Let’s straighten out a few things about bones…
Bone are alive and they have a part in your body physiology just like the rest of your organs! Your diet impacts them, your childhood impacts them, your hormones impact them! We don’t usually talk about them unless one is broken or you get a bone loss diagnosis like osteoporosis. However, if you get a diagnosis like osteoporosis, you must consider WHY.
There are two main cells keeping your bones in balance: osteoblasts (who are building) and osteoclasts (who are degrading). When they’re in balance, all is good. When you are degrading more than building, you see loss of bone density. You have the most bone density that you’ll have for your entire life around the age of 35…a little longer for men and a little shorter for some women. You’ve accumulated 80% of your bone mass by the age of 18! When you consider that up to 30% on people who have a hip fracture will die within 1 year, this is a topic you should care about ESPECIALLY SINCE YOU CAN DO SOMETHING ABOUT IT!
I’d say there are 4 main things to consider when preventing or treating osteoporosis or bone density issues in general:
- Hormones: Women’s loss of estrogen in later years contributes to bone loss and the loss of testosterone in men does the same thing. Always aim to optimize hormones, even thyroid, which also impacts bone density. Even high stress hormones like cortisol fuel bone degradation.
- Inflammation: In the presence of inflammation, you see a lot more activity from the cells breaking down bone (osteoclasts).

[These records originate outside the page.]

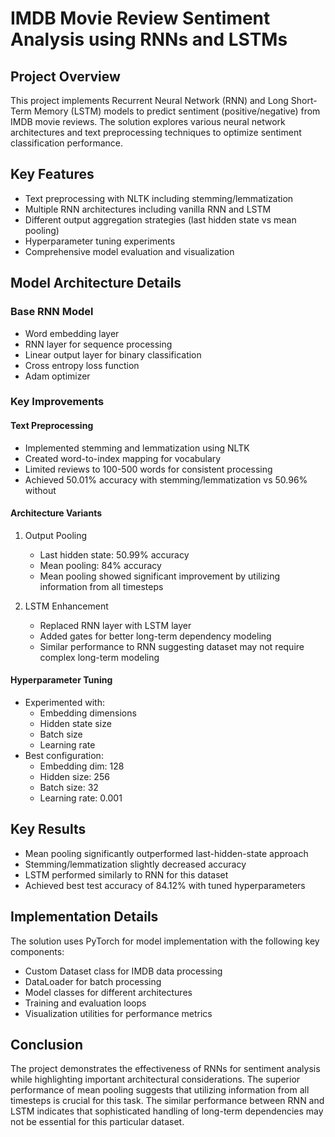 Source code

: # IMDB Movie Review Sentiment Analysis using RNNs and LSTMs

## Project Overview

This project implements Recurrent Neural Network (RNN) and Long Short-Term Memory (LSTM) models to predict sentiment (positive/negative) from IMDB movie reviews. The solution explores various neural network architectures and text preprocessing techniques to optimize sentiment classification performance.

## Key Features

- Text preprocessing with NLTK including stemming/lemmatization
- Multiple RNN architectures including vanilla RNN and LSTM
- Different output aggregation strategies (last hidden state vs mean pooling)
- Hyperparameter tuning experiments
- Comprehensive model evaluation and visualization

## Model Architecture Details

### Base RNN Model

- Word embedding layer
- RNN layer for sequence processing
- Linear output layer for binary classification
- Cross entropy loss function
- Adam optimizer

### Key Improvements

#### Text Preprocessing

- Implemented stemming and lemmatization using NLTK
- Created word-to-index mapping for vocabulary
- Limited reviews to 100-500 words for consistent processing
- Achieved 50.01% accuracy with stemming/lemmatization vs 50.96% without

#### Architecture Variants

1. Output Pooling

   - Last hidden state: 50.99% accuracy
   - Mean pooling: 84% accuracy
   - Mean pooling showed significant improvement by utilizing information from all timesteps
2. LSTM Enhancement

   - Replaced RNN layer with LSTM layer
   - Added gates for better long-term dependency modeling
   - Similar performance to RNN suggesting dataset may not require complex long-term modeling

#### Hyperparameter Tuning

- Experimented with:
  - Embedding dimensions
  - Hidden state size
  - Batch size
  - Learning rate
- Best configuration:
  - Embedding dim: 128
  - Hidden size: 256
  - Batch size: 32
  - Learning rate: 0.001

## Key Results

- Mean pooling significantly outperformed last-hidden-state approach
- Stemming/lemmatization slightly decreased accuracy
- LSTM performed similarly to RNN for this dataset
- Achieved best test accuracy of 84.12% with tuned hyperparameters

## Implementation Details

The solution uses PyTorch for model implementation with the following key components:

- Custom Dataset class for IMDB data processing
- DataLoader for batch processing
- Model classes for different architectures
- Training and evaluation loops
- Visualization utilities for performance metrics

## Conclusion

The project demonstrates the effectiveness of RNNs for sentiment analysis while highlighting important architectural considerations. The superior performance of mean pooling suggests that utilizing information from all timesteps is crucial for this task. The similar performance between RNN and LSTM indicates that sophisticated handling of long-term dependencies may not be essential for this particular dataset.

- Nutritional intake: If you don’t have adequate amounts of vitamins, minerals and collagen, you can’t expect the outcome of the final bone product to be any good.
- Exercise: The single best thing someone can do for their bones is do weight-bearing exercise, even fast walking is helpful. The stress of gravity and impact actual signal to build bone.
The solution, therefore, isn’t really a supplement per se, but an entire lifestyle that supports health for any condition! Supplementing with nutrients necessary for bone health can support areas of need and help intervene on cases of poor DEXA scans, but they won’t be a magic bullet without the lifestyle components, too.
When considering supplementation, the following nutrients are your best bet:
- Vitamin D3: make sure your Vitamin D levels are between 40-70 because the conventional ranges don’t reflect what’s optimal.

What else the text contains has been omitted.